*What the exercise asks:* From the records below, output exactly the lines running from the line containing "implementation of the" through the line containing "the Ikarus variant", and no others.

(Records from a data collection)
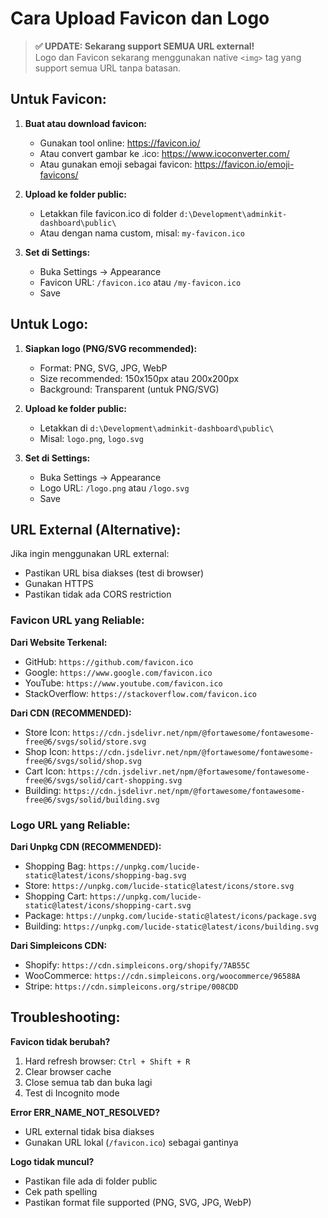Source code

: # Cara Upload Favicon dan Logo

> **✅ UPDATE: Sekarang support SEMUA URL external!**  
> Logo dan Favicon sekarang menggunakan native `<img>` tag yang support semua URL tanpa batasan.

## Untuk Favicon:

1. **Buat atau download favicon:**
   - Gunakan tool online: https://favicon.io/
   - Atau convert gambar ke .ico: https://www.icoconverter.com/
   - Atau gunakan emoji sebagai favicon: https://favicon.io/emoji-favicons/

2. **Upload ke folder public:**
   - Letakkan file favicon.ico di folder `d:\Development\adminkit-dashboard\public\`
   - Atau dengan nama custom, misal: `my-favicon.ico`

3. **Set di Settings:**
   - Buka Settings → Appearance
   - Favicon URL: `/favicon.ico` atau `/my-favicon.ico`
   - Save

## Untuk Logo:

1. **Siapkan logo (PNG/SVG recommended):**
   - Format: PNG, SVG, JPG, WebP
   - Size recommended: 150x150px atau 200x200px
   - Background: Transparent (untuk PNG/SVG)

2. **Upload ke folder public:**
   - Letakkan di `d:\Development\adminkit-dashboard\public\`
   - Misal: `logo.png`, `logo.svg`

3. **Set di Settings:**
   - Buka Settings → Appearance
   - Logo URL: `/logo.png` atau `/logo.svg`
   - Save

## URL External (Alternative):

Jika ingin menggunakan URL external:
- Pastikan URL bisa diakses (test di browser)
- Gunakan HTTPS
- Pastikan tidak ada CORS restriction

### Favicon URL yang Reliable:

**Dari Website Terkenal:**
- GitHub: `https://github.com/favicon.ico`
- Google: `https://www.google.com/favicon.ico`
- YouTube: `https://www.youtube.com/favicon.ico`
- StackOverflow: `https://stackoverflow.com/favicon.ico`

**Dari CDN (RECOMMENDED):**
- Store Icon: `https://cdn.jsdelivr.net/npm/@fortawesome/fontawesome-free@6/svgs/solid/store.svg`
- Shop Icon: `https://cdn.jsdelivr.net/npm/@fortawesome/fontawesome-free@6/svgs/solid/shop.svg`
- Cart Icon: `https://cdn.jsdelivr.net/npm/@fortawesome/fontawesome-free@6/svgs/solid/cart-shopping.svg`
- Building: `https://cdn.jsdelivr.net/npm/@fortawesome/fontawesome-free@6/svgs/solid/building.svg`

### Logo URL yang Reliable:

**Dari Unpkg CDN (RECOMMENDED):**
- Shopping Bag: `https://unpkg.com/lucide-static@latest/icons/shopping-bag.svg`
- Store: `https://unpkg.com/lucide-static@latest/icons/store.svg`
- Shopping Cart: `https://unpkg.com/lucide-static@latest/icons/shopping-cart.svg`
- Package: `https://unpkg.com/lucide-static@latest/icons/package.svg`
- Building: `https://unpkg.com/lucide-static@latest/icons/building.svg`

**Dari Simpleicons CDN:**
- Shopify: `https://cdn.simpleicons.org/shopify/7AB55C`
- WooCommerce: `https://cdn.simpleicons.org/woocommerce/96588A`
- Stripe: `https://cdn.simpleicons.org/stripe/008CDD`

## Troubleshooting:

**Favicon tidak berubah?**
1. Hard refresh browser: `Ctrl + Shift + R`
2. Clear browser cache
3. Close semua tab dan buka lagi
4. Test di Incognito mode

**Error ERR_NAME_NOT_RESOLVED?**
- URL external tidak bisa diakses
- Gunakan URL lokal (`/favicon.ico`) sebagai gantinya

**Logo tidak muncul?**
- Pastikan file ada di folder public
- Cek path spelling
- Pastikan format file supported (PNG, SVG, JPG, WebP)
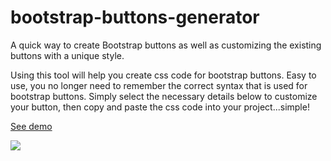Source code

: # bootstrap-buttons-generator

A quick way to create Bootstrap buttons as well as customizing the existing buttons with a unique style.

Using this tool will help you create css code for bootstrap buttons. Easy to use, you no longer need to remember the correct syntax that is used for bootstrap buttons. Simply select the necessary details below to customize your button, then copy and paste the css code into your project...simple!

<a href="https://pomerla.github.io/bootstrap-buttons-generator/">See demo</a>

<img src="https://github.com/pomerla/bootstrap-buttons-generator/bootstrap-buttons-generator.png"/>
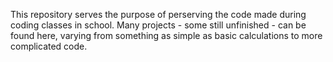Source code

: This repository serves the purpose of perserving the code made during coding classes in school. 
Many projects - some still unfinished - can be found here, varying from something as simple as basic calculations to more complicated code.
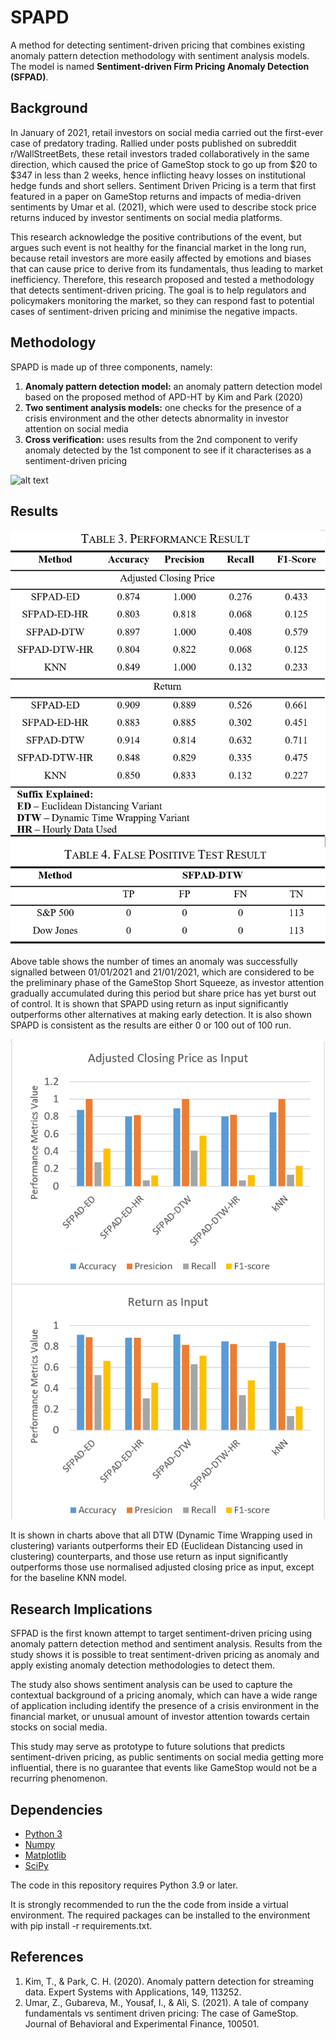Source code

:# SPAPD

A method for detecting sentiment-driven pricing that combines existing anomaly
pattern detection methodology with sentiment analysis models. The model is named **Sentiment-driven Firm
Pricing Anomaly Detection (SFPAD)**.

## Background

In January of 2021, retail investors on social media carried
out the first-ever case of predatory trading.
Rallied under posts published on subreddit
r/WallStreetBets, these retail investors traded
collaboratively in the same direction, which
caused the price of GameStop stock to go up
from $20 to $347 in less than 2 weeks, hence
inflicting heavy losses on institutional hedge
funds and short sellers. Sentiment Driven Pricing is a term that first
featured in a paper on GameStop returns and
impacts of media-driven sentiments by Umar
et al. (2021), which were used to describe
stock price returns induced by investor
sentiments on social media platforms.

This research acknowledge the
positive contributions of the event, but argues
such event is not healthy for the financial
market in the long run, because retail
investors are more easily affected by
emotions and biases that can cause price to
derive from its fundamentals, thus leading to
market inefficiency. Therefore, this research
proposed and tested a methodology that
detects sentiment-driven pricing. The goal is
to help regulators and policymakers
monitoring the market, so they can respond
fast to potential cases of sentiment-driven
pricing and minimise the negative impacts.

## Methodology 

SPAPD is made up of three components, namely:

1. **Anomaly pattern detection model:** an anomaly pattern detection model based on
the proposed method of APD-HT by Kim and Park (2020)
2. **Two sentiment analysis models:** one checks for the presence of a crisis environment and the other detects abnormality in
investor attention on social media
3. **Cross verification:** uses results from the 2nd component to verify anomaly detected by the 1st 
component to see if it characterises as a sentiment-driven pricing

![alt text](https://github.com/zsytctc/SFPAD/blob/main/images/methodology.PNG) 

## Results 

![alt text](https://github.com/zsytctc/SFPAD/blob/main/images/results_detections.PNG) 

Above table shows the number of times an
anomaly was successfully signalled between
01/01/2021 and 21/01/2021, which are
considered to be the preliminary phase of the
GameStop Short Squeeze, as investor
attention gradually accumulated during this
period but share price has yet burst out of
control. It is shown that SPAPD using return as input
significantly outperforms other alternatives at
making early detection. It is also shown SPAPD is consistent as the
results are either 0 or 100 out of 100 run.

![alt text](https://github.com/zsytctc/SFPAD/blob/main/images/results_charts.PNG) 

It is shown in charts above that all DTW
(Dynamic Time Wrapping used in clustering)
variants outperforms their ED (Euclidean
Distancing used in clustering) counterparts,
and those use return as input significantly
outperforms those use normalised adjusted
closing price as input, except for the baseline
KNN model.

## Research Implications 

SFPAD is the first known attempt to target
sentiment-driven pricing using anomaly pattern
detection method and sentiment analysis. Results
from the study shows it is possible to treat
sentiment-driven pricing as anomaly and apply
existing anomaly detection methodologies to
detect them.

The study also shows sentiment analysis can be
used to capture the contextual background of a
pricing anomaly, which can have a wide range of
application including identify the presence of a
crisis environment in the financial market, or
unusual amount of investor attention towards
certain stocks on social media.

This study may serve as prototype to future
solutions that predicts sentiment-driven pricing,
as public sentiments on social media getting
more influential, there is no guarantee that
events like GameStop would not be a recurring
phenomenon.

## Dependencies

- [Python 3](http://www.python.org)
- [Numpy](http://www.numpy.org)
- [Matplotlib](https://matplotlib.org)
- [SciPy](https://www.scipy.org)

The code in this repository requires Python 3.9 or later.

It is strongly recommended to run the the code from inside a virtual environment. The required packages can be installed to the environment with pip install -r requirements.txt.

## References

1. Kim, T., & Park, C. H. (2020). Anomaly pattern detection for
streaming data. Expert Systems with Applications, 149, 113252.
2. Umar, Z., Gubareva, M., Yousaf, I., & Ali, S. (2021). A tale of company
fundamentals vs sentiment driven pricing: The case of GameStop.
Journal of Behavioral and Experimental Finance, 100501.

==

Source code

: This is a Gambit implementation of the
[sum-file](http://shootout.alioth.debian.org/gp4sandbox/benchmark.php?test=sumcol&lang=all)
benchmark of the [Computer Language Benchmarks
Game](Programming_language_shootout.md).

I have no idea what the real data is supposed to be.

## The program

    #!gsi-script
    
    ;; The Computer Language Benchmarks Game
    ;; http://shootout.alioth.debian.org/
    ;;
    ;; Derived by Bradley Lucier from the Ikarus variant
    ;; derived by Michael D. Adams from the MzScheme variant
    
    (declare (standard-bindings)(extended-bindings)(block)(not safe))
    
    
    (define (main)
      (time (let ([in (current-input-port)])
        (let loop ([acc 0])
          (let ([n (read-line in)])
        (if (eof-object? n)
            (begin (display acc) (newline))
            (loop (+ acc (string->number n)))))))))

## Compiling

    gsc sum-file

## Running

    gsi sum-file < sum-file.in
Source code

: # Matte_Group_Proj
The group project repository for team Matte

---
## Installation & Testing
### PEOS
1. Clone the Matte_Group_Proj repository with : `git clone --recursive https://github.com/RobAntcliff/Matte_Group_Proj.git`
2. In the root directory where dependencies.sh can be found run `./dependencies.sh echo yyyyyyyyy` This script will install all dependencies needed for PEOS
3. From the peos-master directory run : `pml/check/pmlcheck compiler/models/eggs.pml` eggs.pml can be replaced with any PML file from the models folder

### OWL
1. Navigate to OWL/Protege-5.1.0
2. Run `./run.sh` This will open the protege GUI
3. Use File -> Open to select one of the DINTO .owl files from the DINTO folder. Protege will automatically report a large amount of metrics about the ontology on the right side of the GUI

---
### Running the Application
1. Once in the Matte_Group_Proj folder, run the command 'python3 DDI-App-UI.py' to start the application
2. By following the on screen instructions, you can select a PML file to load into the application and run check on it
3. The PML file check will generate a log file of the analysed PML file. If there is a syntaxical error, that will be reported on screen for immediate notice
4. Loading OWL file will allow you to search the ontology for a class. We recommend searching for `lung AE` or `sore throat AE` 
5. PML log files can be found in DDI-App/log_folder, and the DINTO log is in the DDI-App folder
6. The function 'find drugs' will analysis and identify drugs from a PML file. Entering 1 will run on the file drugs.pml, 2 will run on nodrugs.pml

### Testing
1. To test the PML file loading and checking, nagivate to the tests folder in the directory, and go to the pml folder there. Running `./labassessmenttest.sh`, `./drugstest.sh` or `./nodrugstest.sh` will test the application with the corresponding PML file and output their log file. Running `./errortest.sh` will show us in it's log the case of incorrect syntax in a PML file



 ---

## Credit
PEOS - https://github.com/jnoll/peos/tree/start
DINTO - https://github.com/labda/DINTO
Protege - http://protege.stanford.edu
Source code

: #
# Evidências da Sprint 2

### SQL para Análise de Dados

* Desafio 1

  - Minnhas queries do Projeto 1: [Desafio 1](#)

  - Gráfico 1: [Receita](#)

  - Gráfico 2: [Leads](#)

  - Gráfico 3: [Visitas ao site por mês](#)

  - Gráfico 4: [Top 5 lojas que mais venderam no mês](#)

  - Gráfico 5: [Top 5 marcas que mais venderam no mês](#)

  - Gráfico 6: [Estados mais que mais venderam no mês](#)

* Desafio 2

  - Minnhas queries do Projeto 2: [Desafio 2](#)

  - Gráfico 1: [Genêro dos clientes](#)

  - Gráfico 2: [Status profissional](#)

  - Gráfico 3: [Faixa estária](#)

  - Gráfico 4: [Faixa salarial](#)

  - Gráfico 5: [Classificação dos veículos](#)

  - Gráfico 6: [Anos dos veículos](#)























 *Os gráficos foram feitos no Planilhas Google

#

---

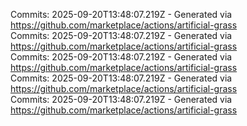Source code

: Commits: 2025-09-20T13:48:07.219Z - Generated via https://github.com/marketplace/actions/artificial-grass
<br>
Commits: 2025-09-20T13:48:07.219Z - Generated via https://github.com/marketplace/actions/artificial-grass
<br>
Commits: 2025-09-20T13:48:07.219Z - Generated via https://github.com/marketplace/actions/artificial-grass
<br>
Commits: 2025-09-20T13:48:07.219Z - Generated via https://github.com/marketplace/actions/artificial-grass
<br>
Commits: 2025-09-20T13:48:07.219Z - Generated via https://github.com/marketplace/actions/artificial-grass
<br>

*Problem solution:*
: This is a Gambit implementation of the
[sum-file](http://shootout.alioth.debian.org/gp4sandbox/benchmark.php?test=sumcol&lang=all)
benchmark of the [Computer Language Benchmarks
Game](Programming_language_shootout.md).

I have no idea what the real data is supposed to be.

## The program

    #!gsi-script
    
    ;; The Computer Language Benchmarks Game
    ;; http://shootout.alioth.debian.org/
    ;;
    ;; Derived by Bradley Lucier from the Ikarus variant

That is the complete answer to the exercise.